This is a proof-of-concept project for a Retrieval-Augmented Generation (RAG) application using the Model Context Protocol (MCP). The application answers COVID-related queries using a combination of:
- A Qdrant-based vector database storing parsed documents,
- A web-crawling tool using FireCrawl to extract relevant live data from the internet,
- An MCP server that exposes these tools,
- An LLM client (e.g., GPT-4o) that calls these tools dynamically to generate responses.
- git clone the project
- Get the covid data here
- pip install all depdencies of the project - pip install -r requirements.txt
- Activate the environment and setup an .env file to keep secrets (or directly use github secrets)
- Check Qdrant vector db setup
- Check web-crawler setup using FireCrawl
- Finally running the MCP server-client app
mkdir my_project
git clone <repo-url>
# Navigate into it
cd mcp-searchEngine
Get the covid data here
Install all depdencies of the project - NOTE: Activate the environment and setup an .env file to keep secrets (or directly use github secrets) before installing the depedencies
pip install -r requirements.txt
Qdrant is an open source vector database and similarity search engine designed to handle high-dimensional vectors for performance and massive-scale AI applications.
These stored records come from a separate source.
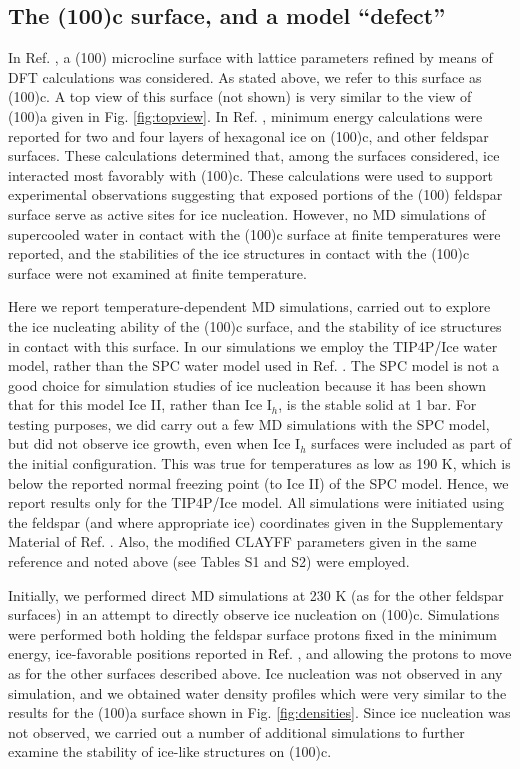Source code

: \documentclass[preprint,aps,prb,floatfix]{revtex4-1}
\begin{document}
\subsection{The (100)c surface, and a model ``defect''}
\label{scipap}

In Ref. , a (100) microcline surface with lattice parameters refined by means of DFT calculations\cite{PCSM16} was considered. As stated above, we refer to this surface as (100)c. A top view of this surface (not shown) is very similar to the view of (100)a given in Fig. \ref{fig:topview}. In Ref. , minimum energy calculations were reported for two and four layers of hexagonal ice on (100)c, and other feldspar surfaces. These calculations determined that, among the surfaces considered, ice interacted most favorably with (100)c. These calculations were used to support experimental observations suggesting that exposed portions of the (100) feldspar surface serve as active sites for ice nucleation. However, no MD simulations of supercooled water in contact with the (100)c surface at finite temperatures were reported, and the stabilities of the ice structures in contact with the (100)c surface were not examined at finite temperature. 

Here we report temperature-dependent MD simulations, carried out to explore the ice nucleating ability of the (100)c surface, and the stability of ice structures in contact with this surface. In our simulations we employ the TIP4P/Ice water model, rather than the SPC water model\cite{BPGH81} used in Ref. . The SPC model is not a good choice for simulation studies of ice nucleation because it has been shown\cite{VSA05} that for this model Ice II, rather than Ice I$_{h}$, is the stable solid at 1 bar. For testing purposes, we did carry out a few MD simulations with the SPC model, but did not observe ice growth, even when Ice I$_{h}$ surfaces were included as part of the initial configuration. This was true for temperatures as low as 190 K, which is below the reported normal freezing point (to Ice II) of the SPC model.\cite{VSA05} Hence, we report results only for the TIP4P/Ice model. All simulations were initiated using the feldspar (and where appropriate ice) coordinates given in the Supplementary Material of Ref. . Also, the modified CLAYFF parameters given in the same reference and noted above (see Tables S1 and S2) were employed.

Initially, we performed direct MD simulations at 230 K (as for the other feldspar surfaces) in an attempt to directly observe ice nucleation on (100)c. Simulations were performed both holding the feldspar surface protons fixed in the minimum energy, ice-favorable positions reported in Ref. , and allowing the protons to move as for the other surfaces described above. Ice nucleation was not observed in any simulation, and we obtained water density profiles  which were very similar to the results for the (100)a surface shown in Fig. \ref{fig:densities}. Since ice nucleation was not observed, we carried out a number of additional simulations to further examine the stability of ice-like structures on (100)c. 
\end{document}
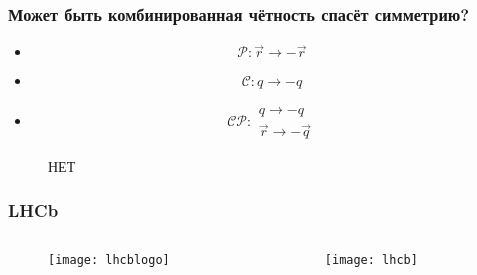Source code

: \begin{frame}
    \frametitle{Может быть комбинированная чётность спасёт симметрию?}
    \begin{itemize}[<+->]
        \item
            \begin{equation*}
                \mathcal{P}: \vec{r} \to - \vec{r}
            \end{equation*}
        \item
            \begin{equation*}
                \mathcal{C}: q \to - q
            \end{equation*}
        \item
            \begin{equation*}
                \mathcal{CP}:
                \begin{array}{c}
                    q \to - q \\
                    \vec{r} \to - \vec{q}
                \end{array}
            \end{equation*}
    \end{itemize}
\end{frame}
\begin{frame}
    \begin{figure}
        {\LARGE НЕТ}
    \end{figure}
\end{frame}

\begin{frame}
    \frametitle{LHCb}
    \begin{columns}
        \begin{column}{0.5\textwidth}
            \begin{figure}
                \begin{centering}
                    \texttt{[image: lhcblogo]}
                \end{centering}
            \end{figure}
        \end{column}
        \begin{column}{0.5\textwidth}
            \begin{figure}
                \begin{centering}
                    \texttt{[image: lhcb]}
                \end{centering}
            \end{figure}
        \end{column}
    \end{columns}
\end{frame}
We run the qdrant database inside a docker container to keep the database isolated. You can spin up the database pretty easily using the below command -
docker run -p 6333:6333 -p 6334:6334 \
-v $(pwd)/qdrant_storage:/qdrant/storage \
qdrant/qdrant
You can access the database UI with - http://localhost:6333/dashboard#/welcome
Once the database is ready, run the python file create_vectors.py
. This python logic creates vectors from pdf docuemnts of your file (covid research files in my case) and setups a point of reference (collection) in the database, which you can reach to sarch and index later on.
P.S. Keep the batch size small if you have weak computation power like me :/
Once the vectors are created, you can use get_vectors.py
file to test out the collection and how it fares to your queries.
FireCrawl is a web scraping tool that extracts data from websites and converts it into a structured, LLM-ready format, specifically Markdown. We ustilize the free capabilities provided by FireCrawl, that is utlizing seach index of web pages over the internet.
You can run web_crawl.py
to test out your query against the most relevent web-pages over the internet
The server is setup with two ways of information transport - stdio and sse.
Check out the mcp_server.py
file to understand how the MCP server is configured. We add our tools there for the LLM to use them through the client. I have just added tools are required by the POC requirements, but we can register (add) resources and prompts too.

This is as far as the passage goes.